Over the last few years Leeda has steadily built a solid reputation for producing top-quality tackle at excellent prices, and now it has extended its popular Carp Match range from last year with three new additions for 2010.
One is a float rod, one is a feeder rod and the other does both. Yes, you read that right ¬ it’s a feeder rod and a float rod in one.
It’s called the Carp Match Twin Tip 11ft 6ins, and for £49.99 you get one butt section, one waggler top and a carrier section which can be fitted instead of the waggler top to hold one of its three quivertips.
Twin-topped rods aren’t a totally new concept, but very few companies offer them.
My limited past experiences with this kind of tool weren’t exactly memorable. Often you would find that these designs were good at one style of fishing, but not the other. The waggler top tended to be the better of the two and the alternative quiver top appeared to be a mere afterthought.

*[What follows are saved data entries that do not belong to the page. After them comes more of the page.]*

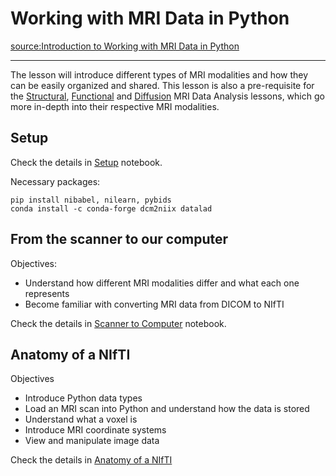 # Working with MRI Data in Python
 
[source:Introduction to Working with MRI Data in Python](https://carpentries-incubator.github.io/SDC-BIDS-IntroMRI/index.html)

---

The lesson will introduce different types of MRI modalities and how they can be easily organized and shared. This lesson is also a pre-requisite for the [Structural](https://carpentries-incubator.github.io/SDC-BIDS-sMRI), [Functional](https://carpentries-incubator.github.io/SDC-BIDS-fMRI) and [Diffusion](https://carpentries-incubator.github.io/SDC-BIDS-dMRI) MRI Data Analysis lessons, which go more in-depth into their respective MRI modalities.

## Setup

Check the details in [Setup](0-Setup.ipynb) notebook.

Necessary packages:

```
pip install nibabel, nilearn, pybids
conda install -c conda-forge dcm2niix datalad
```

## From the scanner to our computer

Objectives:
* Understand how different MRI modalities differ and what each one represents
* Become familiar with converting MRI data from DICOM to NIfTI

Check the details in [Scanner to Computer](1-Scanner_to_computer.ipynb) notebook.

## Anatomy of a NIfTI

Objectives
* Introduce Python data types
* Load an MRI scan into Python and understand how the data is stored
* Understand what a voxel is
* Introduce MRI coordinate systems
* View and manipulate image data

Check the details in [Anatomy of a NIfTI](2-Anatomy_of_a_NIfTI.ipynb)
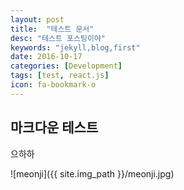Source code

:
 ```yaml
---
layout: post
title:  "테스트 문서"
desc: "테스트 포스팅이야"
keywords: "jekyll,blog,first"
date: 2016-10-17
categories: [Development]
tags: [test, react.js]
icon: fa-bookmark-o
---
```


## 마크다운 테스트

으하하


![meonji]({{ site.img_path }}/meonji.jpg)
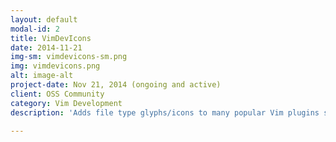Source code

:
 ```yaml
---
layout: default
modal-id: 2
title: VimDevIcons
date: 2014-11-21
img-sm: vimdevicons-sm.png
img: vimdevicons.png
alt: image-alt
project-date: Nov 21, 2014 (ongoing and active)
client: OSS Community
category: Vim Development
description: 'Adds file type glyphs/icons to many popular Vim plugins such as: NERDTree, vim-airline, unite, vim-startify and many more. See <a href="https://github.com/ryanoasis/vim-devicons">VimDevIcons GitHub Page</a>.'

---
```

However, after assembling the rod in both guises and giving it a good old pull in the office I struggled to find fault with either set-up.
So it was out to the nearest bank with a view to putting the rod through its paces on your typical commercial fishery, seeing as the Carp Match range has been designed specifically for this style of venue.
First up was the feeder top. The three tips supplied indicated that the rod was going to have plenty of power, and I elected to use the lightest of the three tips.
The rod measures 11ft 6ins, which is perfect for all work up to 30m from the bank, and the rod’s powerful yet slim blank will cope with all sizes of Method feeder.
For my session I used a 15g inline Method and it was perhaps slightly on the light side. Nevertheless, casting was still very accurate thanks to the reduced length.
It’s quite a powerful tool, and from the moment I hooked the first fish of the day I knew that it would have to be a real lump to prove too much for this rod.
A few hours later I’d had more than enough fish to test the rod and, try as hard as I could, I couldn’t find a flat spot anywhere along the blank which impressed me greatly, especially considering the lighter tip was fitted.
Bearing this in mind, I was slightly dubious about its qualities as a waggler rod because the two normally have a very different design. So I re-rigged with the one-piece hollow top and set up a 4AAA waggler to fish to a bush some 25m away.
A few minutes later and I was into my first fish on the float. At just over 5lb it was the perfect way to start.
With the float top in place the rod was a different animal ¬ far softer, with a more shock-absorbing action ideal for cushioning small hooks.
I have no doubt that the short length of the rod will make it perfect for pellet waggler fishing in the summer, and it can handle fish to double figures quite easily.